* Try it
Every line from the first record below down to the line that includes "It has been" must be reproduced exactly; the pictures are not.
========================================================================
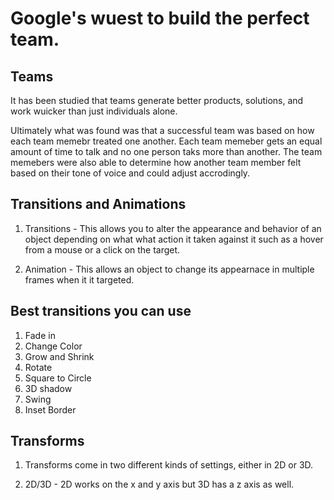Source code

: # Google's wuest to build the perfect team.  

## Teams

It has been studied that teams generate better products, solutions, and work wuicker than just individuals alone.

Ultimately what was found was that a successful team was based on how each team memebr treated one another.  Each team memeber gets an equal amount of time to talk and no one person taks more than another. The team memebers were also able to determine how another team member felt based on their tone of voice and could adjust accrodingly.

## Transitions and Animations

1. Transitions - This allows you to alter the appearance and behavior of an object depending on what what action it taken against it such as a hover from a mouse or a click on the target.

2. Animation - This allows an object to change its appearnace in multiple frames when it it targeted.

## Best transitions you can use 

1. Fade in
2. Change Color
3. Grow and Shrink
4. Rotate 
5. Square to Circle
6. 3D shadow
7. Swing
8. Inset Border


## Transforms

1. Transforms come in two different kinds of settings, either in 2D or 3D.  

2. 2D/3D - 2D works on the x and y axis but 3D has a z axis as well.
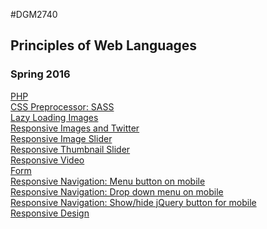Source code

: #DGM2740
<h2>Principles of Web Languages</h2>
<h3>Spring 2016</h3>
<a href="http://dgm2740.alexpow.com/11php/index.php">PHP </a><br>
<a href="http://dgm2740.alexpow.com/10preprocessor/">CSS Preprocessor: SASS</a><br>
<a href="http://dgm2740.alexpow.com/09loading/">Lazy Loading Images</a><br>
<a href="http://dgm2740.alexpow.com/08social/index.html">Responsive Images and Twitter</a><br>
<a href="http://dgm2740.alexpow.com/07media/index.html">Responsive Image Slider</a><br>
<a href="http://dgm2740.alexpow.com/07media/thumb.html">Responsive Thumbnail Slider</a><br>
<a href="http://dgm2740.alexpow.com/07media/video.html">Responsive Video</a><br>
<a href="http://dgm2740.alexpow.com/06forms/">Form</a><br>
<a href="http://dgm2740.alexpow.com/05cNews/">Responsive Navigation: Menu button on mobile </a><br>
<a href="http://dgm2740.alexpow.com/05bHomeCenter/">Responsive Navigation: Drop down menu on mobile</a><br>
<a href="http://dgm2740.alexpow.com/05aNavigation/">Responsive Navigation: Show/hide jQuery button for mobile</a><br>
<a href="http://dgm2740.alexpow.com/03responsiveDesign/">Responsive Design</a><br>
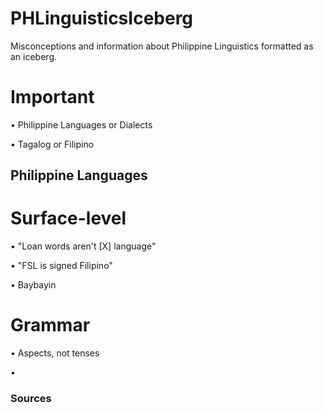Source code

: # PHLinguisticsIceberg
Misconceptions and information about Philippine Linguistics formatted as an iceberg.

# Important
• Philippine Languages or Dialects

• Tagalog or Filipino

## Philippine Languages

# Surface-level
• "Loan words aren't [X] language"

• "FSL is signed Filipino"

• Baybayin

# Grammar
• Aspects, not tenses

•

### Sources
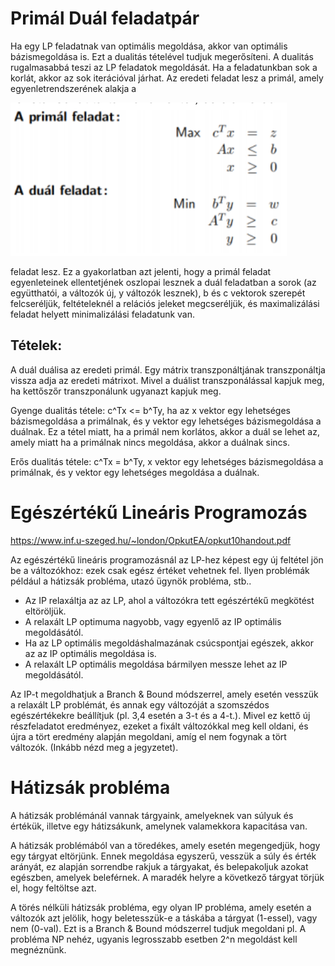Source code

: # Primál Duál feladatpár

Ha egy LP feladatnak van optimális megoldása, akkor van optimális bázismegoldása is.
Ezt a dualitás tételével tudjuk megerősíteni. A dualitás rugalmasabbá teszi az LP feladatok megoldását. Ha a feladatunkban sok a korlát, akkor az sok iterációval járhat. Az eredeti feladat lesz a primál, amely egyenletrendszerének alakja a

![](11_primal_dual.png)

feladat lesz. Ez a gyakorlatban azt jelenti, hogy a primál feladat egyenleteinek ellentetjének oszlopai lesznek a duál feladatban a sorok (az együtthatói, a változók új, y változók lesznek), b és c vektorok szerepét felcseréljük, feltételeknél a relációs jeleket megcseréljük, és maximalizálási feladat helyett minimalizálási feladatunk van.

## Tételek:

A duál duálisa az eredeti primál. Egy mátrix transzponáltjának transzponáltja vissza adja az eredeti mátrixot. Mivel a duálist transzponálással kapjuk meg, ha kettőszőr transzponálunk ugyanazt kapjuk meg.

Gyenge dualitás tétele: c^Tx <= b^Ty, ha az x vektor egy lehetséges bázismegoldása a primálnak, és y vektor egy lehetséges bázismegoldása a duálnak. Ez a tétel miatt, ha a primál nem korlátos, akkor a duál se lehet az, amely miatt ha a primálnak nincs megoldása, akkor a duálnak sincs.

Erős dualitás tétele: c^Tx = b^Ty, x vektor egy lehetséges bázismegoldása a primálnak, és y vektor egy lehetséges megoldása a duálnak.

# Egészértékű Lineáris Programozás

https://www.inf.u-szeged.hu/~london/OpkutEA/opkut10handout.pdf

Az egészértékű lineáris programozásnál az LP-hez képest egy új feltétel jön be a változókhoz: ezek csak egész értéket vehetnek fel. Ilyen problémák például a hátizsák probléma, utazó ügynök probléma, stb..

- Az IP relaxáltja az az LP, ahol a változókra tett egészértékű megkötést eltöröljük.
- A relaxált LP optimuma nagyobb, vagy egyenlő az IP optimális megoldásától.
- Ha az LP optimális megoldáshalmazának csúcspontjai egészek, akkor az az IP optimális megoldása is.
- A relaxált LP optimális megoldása bármilyen messze lehet az IP megoldásától.

Az IP-t megoldhatjuk a Branch & Bound módszerrel, amely esetén vesszük a relaxált LP problémát, és annak egy változóját a szomszédos egészértékekre beállítjuk (pl. 3,4 esetén a 3-t és a 4-t.). Mivel ez kettő új részfeladatot eredményez, ezeket a fixált változókkal meg kell oldani, és újra a tört eredmény alapján megoldani, amíg el nem fogynak a tört változók. (Inkább nézd meg a jegyzetet).

# Hátizsák probléma

A hátizsák problémánál vannak tárgyaink, amelyeknek van súlyuk és értékük, illetve egy hátizsákunk, amelynek valamekkora kapacitása van.

A hátizsák problémából van a töredékes, amely esetén megengedjük, hogy egy tárgyat eltörjünk. Ennek megoldása egyszerű, vesszük a súly és érték arányát, ez alapján sorrendbe rakjuk a tárgyakat, és belepakoljuk azokat egészben, amelyek beleférnek. A maradék helyre a következő tárgyat törjük el, hogy feltöltse azt.

A törés nélküli hátizsák probléma, egy olyan IP probléma, amely esetén a változók azt jelölik, hogy beletesszük-e a táskába a tárgyat (1-essel), vagy nem (0-val). Ezt is a Branch & Bound módszerrel tudjuk megoldani pl. A probléma NP nehéz, ugyanis legrosszabb esetben 2^n megoldást kell megnéznünk.
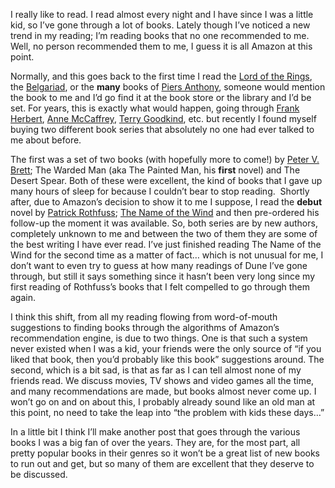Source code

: I really like to read. I read almost every night and I have since I was a little kid, so I’ve gone through a lot of books. Lately though I’ve noticed a new trend in my reading; I’m reading books that no one recommended to me. Well, no person recommended them to me, I guess it is all Amazon at this point.

Normally, and this goes back to the first time I read the [Lord of the Rings](http://www.amazon.com/J.-R.-R.-Tolkien/e/B000ARC6KA/ref=sr_tc_ep?qid=1309418319), the [Belgariad](http://www.amazon.com/Belgariad-Set-Books-1-5-Enchanters/dp/0345340442/ref=sr_1_3?ie=UTF8&qid=1309418036&sr=8-3), or the **many** books of [Piers Anthony](http://www.amazon.com/Piers-Anthony/e/B000APX5IE/ref=sr_ntt_srch_lnk_1?qid=1309418275&sr=1-1), someone would mention the book to me and I’d go find it at the book store or the library and I’d be set. For years, this is exactly what would happen, going through [Frank Herbert](http://www.amazon.com/Frank-Herbert/e/B000APO5OM/ref=sr_ntt_srch_lnk_1?qid=1309418351&sr=1-1), [Anne McCaffrey](http://www.amazon.com/Anne-McCaffrey/e/B000ARA0JO/ref=sr_ntt_srch_lnk_1?qid=1309418381&sr=1-1), [Terry Goodkind](http://www.amazon.com/Terry-Goodkind/e/B000APZOQA/ref=sr_ntt_srch_lnk_1?qid=1309418423&sr=1-1), etc. but recently I found myself buying two different book series that absolutely no one had ever talked to me about before.

The first was a set of two books (with hopefully more to come!) by [Peter V. Brett](http://www.amazon.com/Peter-V.-Brett/e/B001OJR7Y8/ref=sr_ntt_srch_lnk_1?qid=1309418461&sr=1-1); The Warded Man (aka The Painted Man, his **first** novel) and The Desert Spear. Both of these were excellent, the kind of books that I gave up many hours of sleep for because I couldn’t bear to stop reading.  Shortly after, due to Amazon’s decision to show it to me I suppose, I read the **debut** novel by [Patrick Rothfuss](http://www.amazon.com/Patrick-Rothfuss/e/B001DAHXZQ/ref=ntt_aut_sim_4_1); [The Name of the Wind](http://www.amazon.com/Name-Wind-Kingkiller-Chronicles-Day/dp/0756405890/ref=ntt_at_ep_dpt_2) and then pre-ordered his follow-up the moment it was available. So, both series are by new authors, completely unknown to me and between the two of them they are some of the best writing I have ever read. I’ve just finished reading The Name of the Wind for the second time as a matter of fact… which is not unusual for me, I don’t want to even try to guess at how many readings of Dune I’ve gone through, but still it says something since it hasn’t been very long since my first reading of Rothfuss’s books that I felt compelled to go through them again.

I think this shift, from all my reading flowing from word-of-mouth suggestions to finding books through the algorithms of Amazon’s recommendation engine, is due to two things. One is that such a system never existed when I was a kid, your friends were the only source of “if you liked that book, then you’d probably like this book” suggestions around. The second, which is a bit sad, is that as far as I can tell almost none of my friends read. We discuss movies, TV shows and video games all the time, and many recommendations are made, but books almost never come up. I won’t go on and on about this, I probably already sound like an old man at this point, no need to take the leap into “the problem with kids these days…”

In a little bit I think I’ll make another post that goes through the various books I was a big fan of over the years. They are, for the most part, all pretty popular books in their genres so it won’t be a great list of new books to run out and get, but so many of them are excellent that they deserve to be discussed.
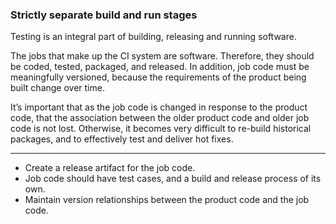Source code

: ### Strictly separate build and run stages

Testing is an integral part of building, releasing and running software. 

The jobs that make up the CI system are software. Therefore, they should be coded, tested, packaged, and released. 
In addition, job code must be meaningfully versioned, because the requirements of the product being built change 
over time. 

It’s important that as the job code is changed in response to the product code, that the association between the 
older product code and older job code is not lost. 
Otherwise, it becomes very difficult to re-build historical packages, and to effectively test and deliver hot fixes.

---

<ul class="fa-ul">
    <li>
        <i class="fa-li fa fa-2x fa-check-square"></i>
        <span>Create a release artifact for the job code.</span>
    </li>
    <li>
        <i class="fa-li fa fa-2x fa-check-square"></i>
        <span>Job code should have test cases, and a build and release process of its own.</span>
    </li>
    <li>
        <i class="fa-li fa fa-2x fa-check-square"></i>
        <span>Maintain version relationships between the product code and the job code.</span>
    </li>
</ul>
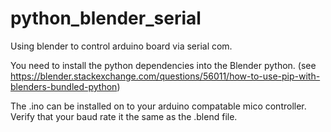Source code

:# python_blender_serial
Using blender to control arduino board via serial com.


You need to install the python dependencies into the Blender python. (see https://blender.stackexchange.com/questions/56011/how-to-use-pip-with-blenders-bundled-python)

The .ino can be installed on to your arduino compatable mico controller. Verify that your baud rate it the same as the .blend file.
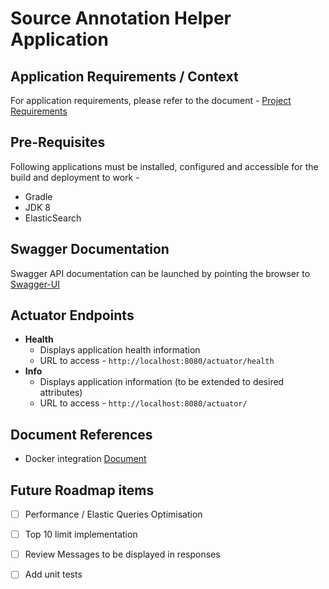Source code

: # Source Annotation Helper Application

## Application Requirements / Context
For application requirements, please refer to the document - 
[Project Requirements](https://docs.google.com/document/d/1LyIMCls1Zf6r0TQRXuFy6obXwfacQQ6gqfcUpEUc7os/edit?pli=1#heading=h.dqhch82jqy5z)

## Pre-Requisites
Following applications must be installed, configured and accessible for the build and deployment to work -
- Gradle
- JDK 8
- ElasticSearch

## Swagger Documentation
Swagger API documentation can be launched by pointing the browser to [Swagger-UI](http://localhost:8080/swagger-ui/)

## Actuator Endpoints
- **Health**
  - Displays application health information
  - URL to access - `http://localhost:8080/actuator/health`
- **Info**
  - Displays application information (to be extended to desired attributes)
  - URL to access - `http://localhost:8080/actuator/`


## Document References
- Docker integration [Document](./docs/DockerIntegration.md)


## Future Roadmap items
- [ ] Performance / Elastic Queries Optimisation
- [ ] Top 10 limit implementation
- [ ] Review Messages to be displayed in responses
- [ ] Add unit tests



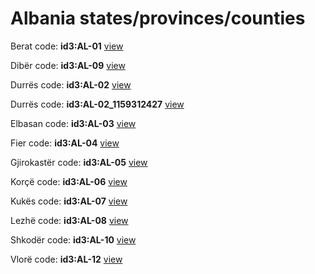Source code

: # Albania states/provinces/counties
Berat     code: **id3:AL-01**     [view](../export/geojson/medium/id3/al/01.geojson)     


Dibër     code: **id3:AL-09**     [view](../export/geojson/medium/id3/al/09.geojson)     


Durrës     code: **id3:AL-02**     [view](../export/geojson/medium/id3/al/02.geojson)     


Durrës     code: **id3:AL-02_1159312427**     [view](../export/geojson/medium/id3/al/02_1159312427.geojson)     


Elbasan     code: **id3:AL-03**     [view](../export/geojson/medium/id3/al/03.geojson)     


Fier     code: **id3:AL-04**     [view](../export/geojson/medium/id3/al/04.geojson)     


Gjirokastër     code: **id3:AL-05**     [view](../export/geojson/medium/id3/al/05.geojson)     


Korçë     code: **id3:AL-06**     [view](../export/geojson/medium/id3/al/06.geojson)     


Kukës     code: **id3:AL-07**     [view](../export/geojson/medium/id3/al/07.geojson)     


Lezhë     code: **id3:AL-08**     [view](../export/geojson/medium/id3/al/08.geojson)     


Shkodër     code: **id3:AL-10**     [view](../export/geojson/medium/id3/al/10.geojson)     


Vlorë     code: **id3:AL-12**     [view](../export/geojson/medium/id3/al/12.geojson)     

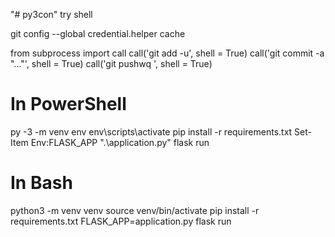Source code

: 
"# py3con" 
try shell

git config --global credential.helper cache

from subprocess import call
call('git add -u', shell = True)
call('git commit -a "..."', shell = True)
call('git pushwq
', shell = True)


# In PowerShell
py -3 -m venv env
env\scripts\activate
pip install -r requirements.txt
Set-Item Env:FLASK_APP ".\application.py"
flask run

# In Bash
python3 -m venv venv
source venv/bin/activate
pip install -r requirements.txt
FLASK_APP=application.py flask run
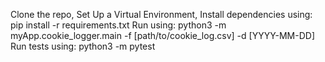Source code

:Clone the repo,
Set Up a Virtual Environment,
Install dependencies using: pip install -r requirements.txt
Run using: python3 -m myApp.cookie_logger.main -f [path/to/cookie_log.csv] -d [YYYY-MM-DD]
Run tests using: python3 -m pytest

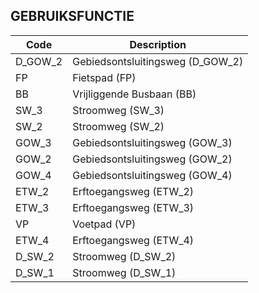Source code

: ## GEBRUIKSFUNCTIE				
				
|	Code	|	Description	|
|	---	|	---	|
|	D_GOW_2	|	Gebiedsontsluitingsweg (D_GOW_2)	|
|	FP	|	Fietspad (FP)	|
|	BB	|	Vrijliggende Busbaan (BB)	|
|	SW_3	|	Stroomweg (SW_3)	|
|	SW_2	|	Stroomweg (SW_2)	|
|	GOW_3	|	Gebiedsontsluitingsweg (GOW_3)	|
|	GOW_2	|	Gebiedsontsluitingsweg (GOW_2)	|
|	GOW_4	|	Gebiedsontsluitingsweg (GOW_4)	|
|	ETW_2	|	Erftoegangsweg (ETW_2)	|
|	ETW_3	|	Erftoegangsweg (ETW_3)	|
|	VP	|	Voetpad (VP)	|
|	ETW_4	|	Erftoegangsweg (ETW_4)	|
|	D_SW_2	|	Stroomweg (D_SW_2)	|
|	D_SW_1	|	Stroomweg (D_SW_1)	|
========================================================================
* Solution to the exercise
Source code

: # Google's wuest to build the perfect team.  

## Teams

It has been studied that teams generate better products, solutions, and work wuicker than just individuals alone.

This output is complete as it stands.